_Task goal_: Each line of the records below that contains "from" needs to be copied.

_Provided data_:
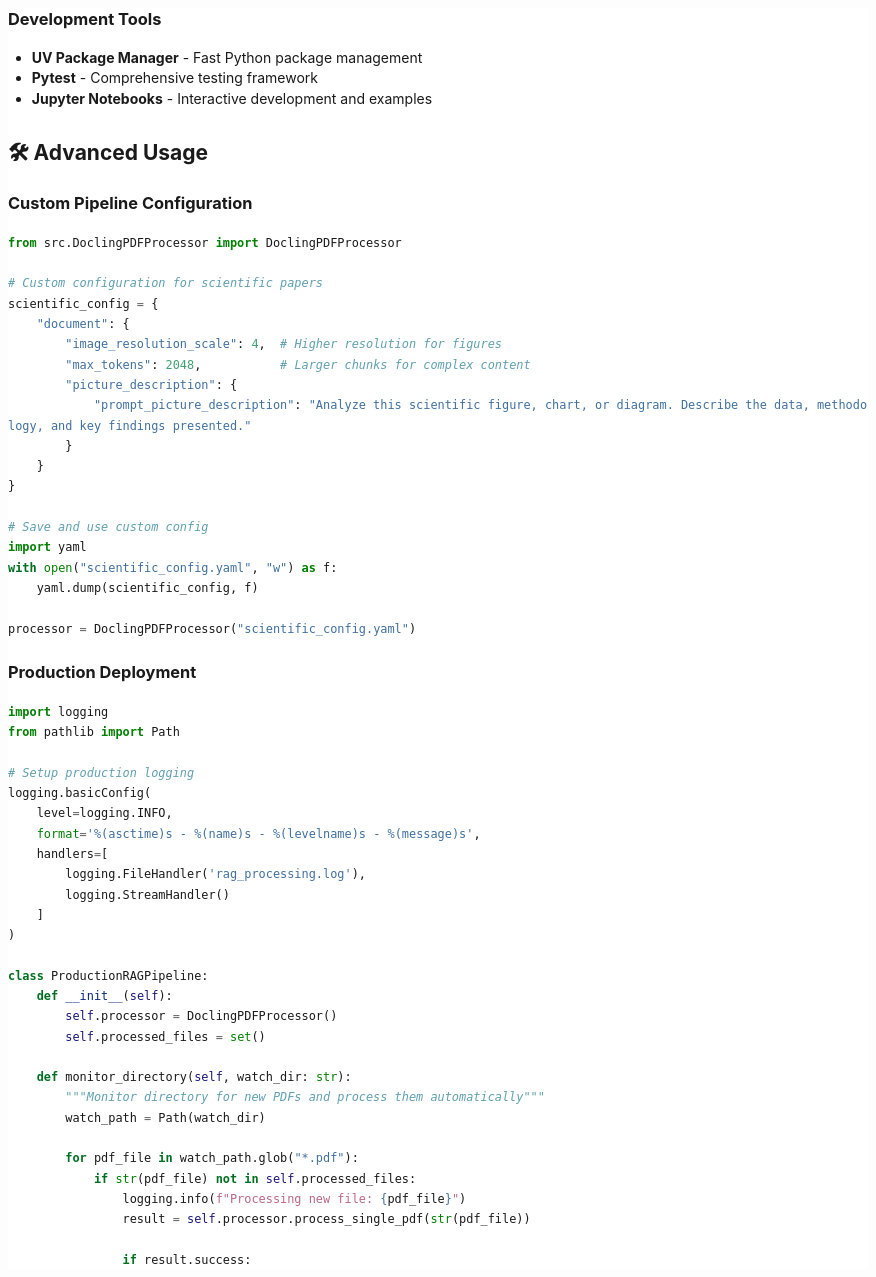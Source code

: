 ### Development Tools

- **UV Package Manager** - Fast Python package management
- **Pytest** - Comprehensive testing framework
- **Jupyter Notebooks** - Interactive development and examples

## 🛠️ Advanced Usage

### Custom Pipeline Configuration

```python
from src.DoclingPDFProcessor import DoclingPDFProcessor

# Custom configuration for scientific papers
scientific_config = {
    "document": {
        "image_resolution_scale": 4,  # Higher resolution for figures
        "max_tokens": 2048,           # Larger chunks for complex content
        "picture_description": {
            "prompt_picture_description": "Analyze this scientific figure, chart, or diagram. Describe the data, methodology, and key findings presented."
        }
    }
}

# Save and use custom config
import yaml
with open("scientific_config.yaml", "w") as f:
    yaml.dump(scientific_config, f)

processor = DoclingPDFProcessor("scientific_config.yaml")
```

### Production Deployment

```python
import logging
from pathlib import Path

# Setup production logging
logging.basicConfig(
    level=logging.INFO,
    format='%(asctime)s - %(name)s - %(levelname)s - %(message)s',
    handlers=[
        logging.FileHandler('rag_processing.log'),
        logging.StreamHandler()
    ]
)

class ProductionRAGPipeline:
    def __init__(self):
        self.processor = DoclingPDFProcessor()
        self.processed_files = set()
        
    def monitor_directory(self, watch_dir: str):
        """Monitor directory for new PDFs and process them automatically"""
        watch_path = Path(watch_dir)
        
        for pdf_file in watch_path.glob("*.pdf"):
            if str(pdf_file) not in self.processed_files:
                logging.info(f"Processing new file: {pdf_file}")
                result = self.processor.process_single_pdf(str(pdf_file))
                
                if result.success:
```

_Solution to the problem_:
from src.DoclingPDFProcessor import DoclingPDFProcessor
from pathlib import Path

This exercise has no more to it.